Маленького человека так и не казнили. Он исчез из тюрьмы — обстоятельства были мутные, показания стражников путаные, дело замяли с той поспешностью, с какой замятают дела, в которых все виноваты и никто не хочет разбираться. Ришис уехал в Париж. Говорили — занялся коммерцией. Морель подозревал, что он бежал. Просто бежал, как бегут от чумы — не оборачиваясь.
Сам же Морель остался. Он чинил сбрую. Латал башмаки. Ужинал луковым супом — безвкусным, как всё, что он ел последние двадцать два года, — и каждый вечер перед сном думал о площади. Не потому что хотел. Мысль приходила сама, как приходит ноющая боль в старом переломе перед дождём. Он прокручивал эту сцену снова и снова, как ярмарочный механизм с картинками, и каждый раз возвращался к одному и тому же выводу, который его — человека простого, необразованного, не прочитавшего за свою жизнь ни одной книги — пугал до самых печёнок.
Запах правит миром.
Не деньги. Не Бог. Не армия. Не разум. Запах. Невидимый, невесомый, не оставляющий следов — и всемогущий. Один человек с пузырьком правильной жидкости поставил на колени десять тысяч. Один. А он, Морель, уцелел лишь потому, что был калекой. Изувеченный оказался единственным зрячим — вот ведь штука.
И — это не давало ему спать — если тот маленький уродец сумел однажды создать это зелье, кто поручится, что другой не создаст снова?
V.
Морель не знал, конечно, что в щели между могильными плитами на парижском кладбище Невинных лежит стеклянный флакон размером с напёрсток. Не знал, что в нём осталось несколько капель жидкости, которой хватило бы, чтобы небольшая — человек в тридцать — толпа сделала всё, что ей прикажут. Не знал, что крысы, жившие в кладбищенских подземельях, обходили это место кругом — не из страха, нет, а из какого-то необъяснимого, не свойственного крысам почтения, как обходят гробницу святого.
Он ничего этого не знал.
Но по ночам, перед самым сном, в те несколько секунд между явью и забытьём, ему мерещилось — именно мерещилось, потому что это было невозможно, абсолютно невозможно для человека, двадцать два года не ощущавшего ничего, — ему мерещилось, что он чувствует запах.

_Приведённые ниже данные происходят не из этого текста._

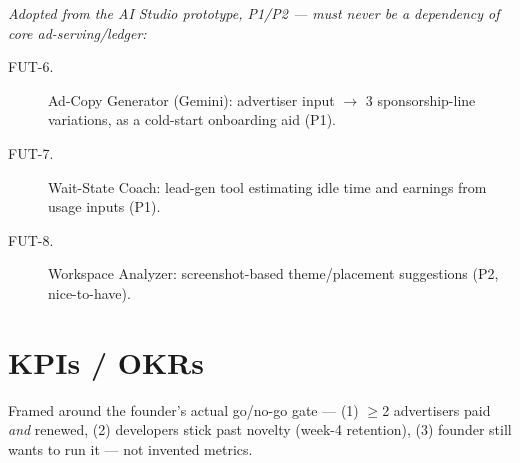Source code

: \emph{Adopted from the AI Studio prototype, P1/P2 \cite{masterplan_2026} --- must never be a dependency of core ad-serving/ledger:}
\begin{description}
\item[FUT-6.] Ad-Copy Generator (Gemini): advertiser input $\to$ 3 sponsorship-line variations, as a cold-start onboarding aid (P1).
\item[FUT-7.] Wait-State Coach: lead-gen tool estimating idle time and earnings from usage inputs (P1).
\item[FUT-8.] Workspace Analyzer: screenshot-based theme/placement suggestions (P2, nice-to-have).
\end{description}

\section{KPIs / OKRs}
\label{sec:kpis-okrs}

Framed around the founder's actual go/no-go gate \cite{masterplan_2026} --- (1) $\geq$2 advertisers paid \emph{and} renewed, (2) developers stick past novelty (week-4 retention), (3) founder still wants to run it --- not invented metrics.

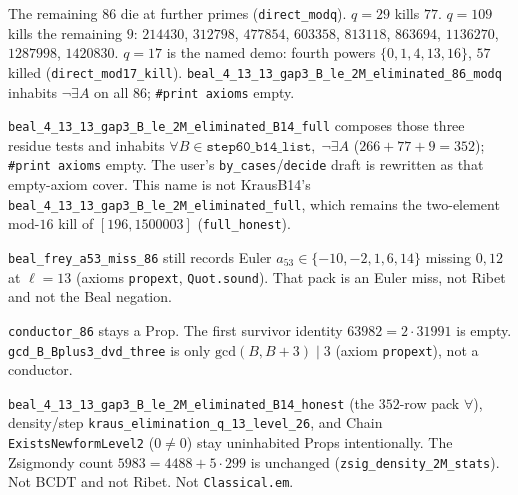 \documentclass[12pt]{amsart}
\begin{document}
The remaining $86$ die at further primes
(\texttt{direct\_modq}).
$q=29$ kills $77$.
$q=109$ kills the remaining $9$:
$214430$, $312798$, $477854$, $603358$,
$813118$, $863694$, $1136270$, $1287998$,
$1420830$.
$q=17$ is the named demo: fourth powers
$\{0,1,4,13,16\}$, $57$ killed
(\texttt{direct\_mod17\_kill}).
\texttt{beal\_4\_13\_13\_gap3\_B\_le\_2M\_eliminated\_86\_modq}
inhabits $\neg\exists A$ on all $86$;
\texttt{\#print axioms} empty.

\texttt{beal\_4\_13\_13\_gap3\_B\_le\_2M\_eliminated\_B14\_full}
composes those three residue tests and inhabits
$\forall B\in\texttt{step60\_b14\_list},\;\neg\exists A$
($266+77+9=352$); \texttt{\#print axioms} empty.
The user's \texttt{by\_cases}/\texttt{decide} draft
is rewritten as that empty-axiom cover.
This name is not KrausB14's
\texttt{beal\_4\_13\_13\_gap3\_B\_le\_2M\_eliminated\_full},
which remains the two-element mod-$16$ kill of
$[196,1500003]$
(\texttt{full\_honest}).

\texttt{beal\_frey\_a53\_miss\_86} still records
Euler $a_{53}\in\{-10,-2,1,6,14\}$ missing
$0,12$ at $\ell=13$
(axioms \texttt{propext}, \texttt{Quot.sound}).
That pack is an Euler miss, not Ribet and not
the Beal negation.

\texttt{conductor\_86} stays a Prop.
The first survivor identity
$63982=2\cdot 31991$ is empty.
\texttt{gcd\_B\_Bplus3\_dvd\_three} is only
$\mathrm{gcd}(B,B+3)\mid 3$ (axiom \texttt{propext}),
not a conductor.

\texttt{beal\_4\_13\_13\_gap3\_B\_le\_2M\_eliminated\_B14\_honest}
(the $352$-row pack $\forall$),
density/step
\texttt{kraus\_elimination\_q\_13\_level\_26},
and Chain \texttt{ExistsNewformLevel2}
($0\neq 0$) stay uninhabited Props
intentionally.
The Zsigmondy count $5983=4488+5\cdot 299$
is unchanged (\texttt{zsig\_density\_2M\_stats}).
Not BCDT and not Ribet.  Not \texttt{Classical.em}.

\end{document}
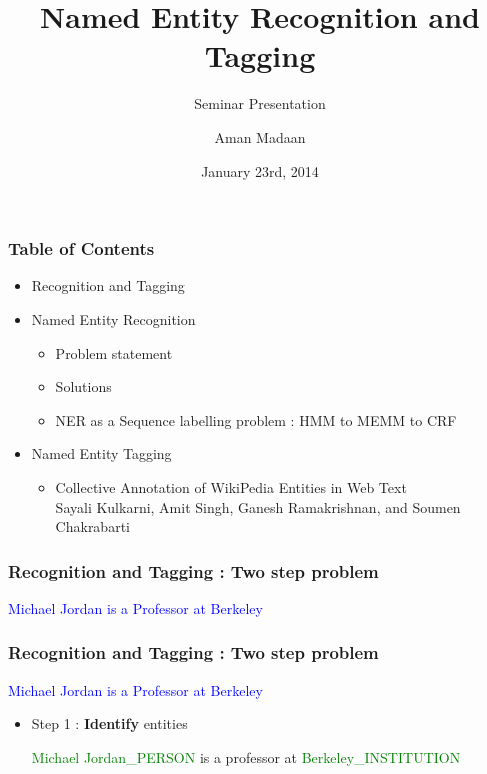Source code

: \documentclass{beamer}
\title{Named Entity Recognition and Tagging}
\subtitle{Seminar Presentation}
\author[A. Madaan]{Aman Madaan}
\institute[IITB]{
  Indian Institute of Technology Bombay, Mumbai
}
\date{January 23rd, 2014}
\begin{document}
\maketitle

\begin{frame}
\frametitle{Table of Contents}
\tableofcontents[currentsection]
\begin{itemize}
  \item Recognition and Tagging \bigskip
  \item Named Entity Recognition \bigskip
    \begin{itemize}
      \item Problem statement \bigskip
      \item Solutions \bigskip
      \item NER as a Sequence labelling problem : HMM to MEMM to CRF
    \end{itemize}
\bigskip
  \item Named Entity Tagging \bigskip
    \begin{itemize}
      \item 
      Collective Annotation of WikiPedia Entities in Web Text \\ Sayali Kulkarni, Amit Singh, Ganesh Ramakrishnan, and Soumen Chakrabarti
    \end{itemize}
\end{itemize}
\end{frame}

\begin{frame}
 \frametitle{Recognition and Tagging : Two step problem}
 \begin{center}
\textcolor{blue}{Michael Jordan is a Professor at Berkeley}
   \end{center}

\end{frame}

\begin{frame}
 \frametitle{Recognition and Tagging : Two step problem}
 \begin{center}
\textcolor{blue}{Michael Jordan is a Professor at Berkeley}
   \end{center}

 \begin{itemize}  
  \item Step 1 : \textbf{Identify} entities

  \medskip
  \textcolor{green}{Michael Jordan\_PERSON} is a professor at \textcolor{green}{Berkeley\_INSTITUTION} \medskip
  
\end{itemize}
\end{frame}
\end{document}
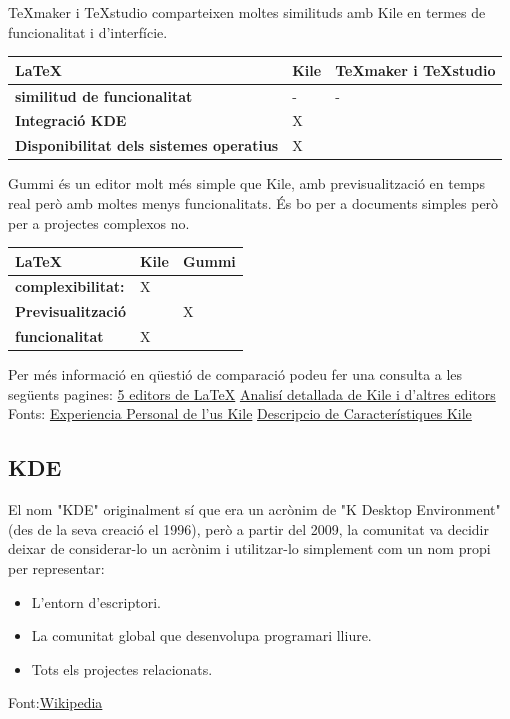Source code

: TeXmaker i TeXstudio comparteixen moltes similituds amb Kile en termes de funcionalitat i d'interfície. \\

\begin{table}[h!]
 \begin{tabular}{|l|l|l|}
\hline
 \LaTeX & \textbf{Kile} & \textbf{TeXmaker i TeXstudio} \\ \hline
 \textbf{similitud de funcionalitat} & - & - \\ \hline
 \textbf{Integració KDE} & X & \\ \hline
 \textbf{Disponibilitat dels sistemes operatius} & X &  \\ \hline
 \end{tabular}
\end{table}

Gummi és un editor molt més simple que Kile, amb previsualització en temps real però amb moltes menys funcionalitats. És bo per a documents simples però per a projectes complexos no. \\
\begin{table}[h!]
 \begin{tabular}{|l|l|l|}
\hline
 \LaTeX & \textbf{Kile} & \textbf{Gummi} \\ \hline
 \textbf{complexibilitat:}  & X &  \\ \hline
 \textbf{Previsualització} &  & X \\ \hline
 \textbf{funcionalitat} & X &  \\ \hline
 \end{tabular}
\end{table}

Per més informació en qüestió de comparació podeu fer una consulta a les següents pagines: \href{https://osluca.uca.es/noticia/cinco-editores-de-latex-libres/}{5 editors de LaTeX} \href{https://latex.org/forum/viewtopic.php?t=208}{Analisí detallada de Kile i d'altres editors}
Fonts: \href{https://iloo.wordpress.com/2010/10/20/kile-otro-editor-latex/}{Experiencia Personal de l'us Kile} \href{https://www.kdeblog.com/editor-de-latex-para-kde-kile.html}{Descripcio de Característiques Kile}

\subsection{KDE}\label{subsec:KDE}
El nom "KDE" originalment sí que era un acrònim de "K Desktop Environment" (des de la seva creació el 1996), però a partir del 2009, la comunitat va decidir deixar de considerar-lo un acrònim i utilitzar-lo simplement com un nom propi per representar:
\begin{itemize}
 \item L'entorn d'escriptori.
 \item La comunitat global que desenvolupa programari lliure.
 \item Tots els projectes relacionats.
\end{itemize}
Font:\href{https://ca.wikipedia.org/wiki/KDE}{Wikipedia}

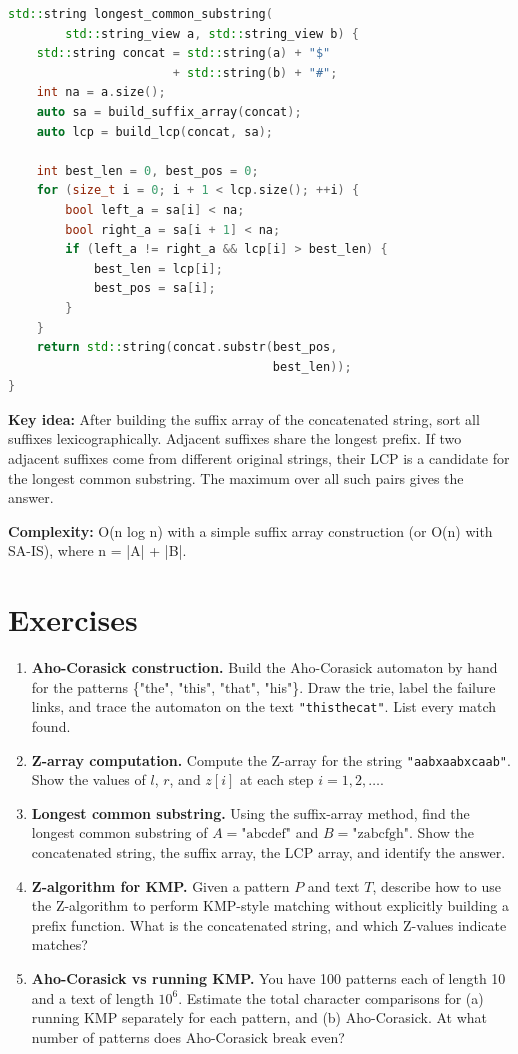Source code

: \begin{lstlisting}[language=C++]
std::string longest_common_substring(
        std::string_view a, std::string_view b) {
    std::string concat = std::string(a) + "$"
                       + std::string(b) + "#";
    int na = a.size();
    auto sa = build_suffix_array(concat);
    auto lcp = build_lcp(concat, sa);

    int best_len = 0, best_pos = 0;
    for (size_t i = 0; i + 1 < lcp.size(); ++i) {
        bool left_a = sa[i] < na;
        bool right_a = sa[i + 1] < na;
        if (left_a != right_a && lcp[i] > best_len) {
            best_len = lcp[i];
            best_pos = sa[i];
        }
    }
    return std::string(concat.substr(best_pos,
                                     best_len));
}
\end{lstlisting}

\textbf{Key idea:} After building the suffix array of the concatenated string, sort all suffixes lexicographically. Adjacent suffixes share the longest prefix. If two adjacent suffixes come from different original strings, their LCP is a candidate for the longest common substring. The maximum over all such pairs gives the answer.

\textbf{Complexity:} O(n log n) with a simple suffix array construction (or O(n) with SA-IS), where n = |A| + |B|.

\section{Exercises}

\begin{enumerate}
\item \textbf{Aho-Corasick construction.} Build the Aho-Corasick automaton by hand for the patterns \{"the", "this", "that", "his"\}. Draw the trie, label the failure links, and trace the automaton on the text \texttt{"thisthecat"}. List every match found.

\item \textbf{Z-array computation.} Compute the Z-array for the string \texttt{"aabxaabxcaab"}. Show the values of $l$, $r$, and $z[i]$ at each step $i = 1, 2, \ldots$.

\item \textbf{Longest common substring.} Using the suffix-array method, find the longest common substring of $A = \text{"abcdef"}$ and $B = \text{"zabcfgh"}$. Show the concatenated string, the suffix array, the LCP array, and identify the answer.

\item \textbf{Z-algorithm for KMP.} Given a pattern $P$ and text $T$, describe how to use the Z-algorithm to perform KMP-style matching without explicitly building a prefix function. What is the concatenated string, and which Z-values indicate matches?

\item \textbf{Aho-Corasick vs running KMP.} You have 100 patterns each of length 10 and a text of length $10^{6}$. Estimate the total character comparisons for (a) running KMP separately for each pattern, and (b) Aho-Corasick. At what number of patterns does Aho-Corasick break even?
\end{enumerate}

Слабый. Сладковатый. Ни на что не похожий.
Он не мог понять — память подбрасывает ему фантом, как подбрасывает фантомную боль в ампутированной руке, или это что-то настоящее. Что-то, что доносилось с севера — хотя откуда именно с севера и что именно доносилось, он, разумеется, объяснить бы не сумел.
История Этьена Мореля, впрочем, ничем особенным не кончилась. Он прожил ещё одиннадцать лет, умер от грудной болезни зимой 1778 года и был похоронен на кладбище Святого Панкратия, в дальнем углу, без надгробия. Жена пережила его на четыре года. Детей у них не было. О нём забыли — быстро, как забывают всех, кто не оставляет ни книг, ни долгов, ни потомства.
О маленьком парфюмере в Грассе тоже забыли. Быстрее, чем можно было ожидать, — но люди вообще забывают быстрее, чем можно ожидать, особенно то, чего стыдятся. Через пять лет никто не помнил его имени. Через десять — само убийство двадцати пяти девушек превратилось в невнятную байку, в которой путали всё — имена, даты, количество жертв; какой-то приходской священник использовал эту историю в проповеди как притчу о дьявольском искушении, и, пожалуй, это было наименее глупое из возможных объяснений.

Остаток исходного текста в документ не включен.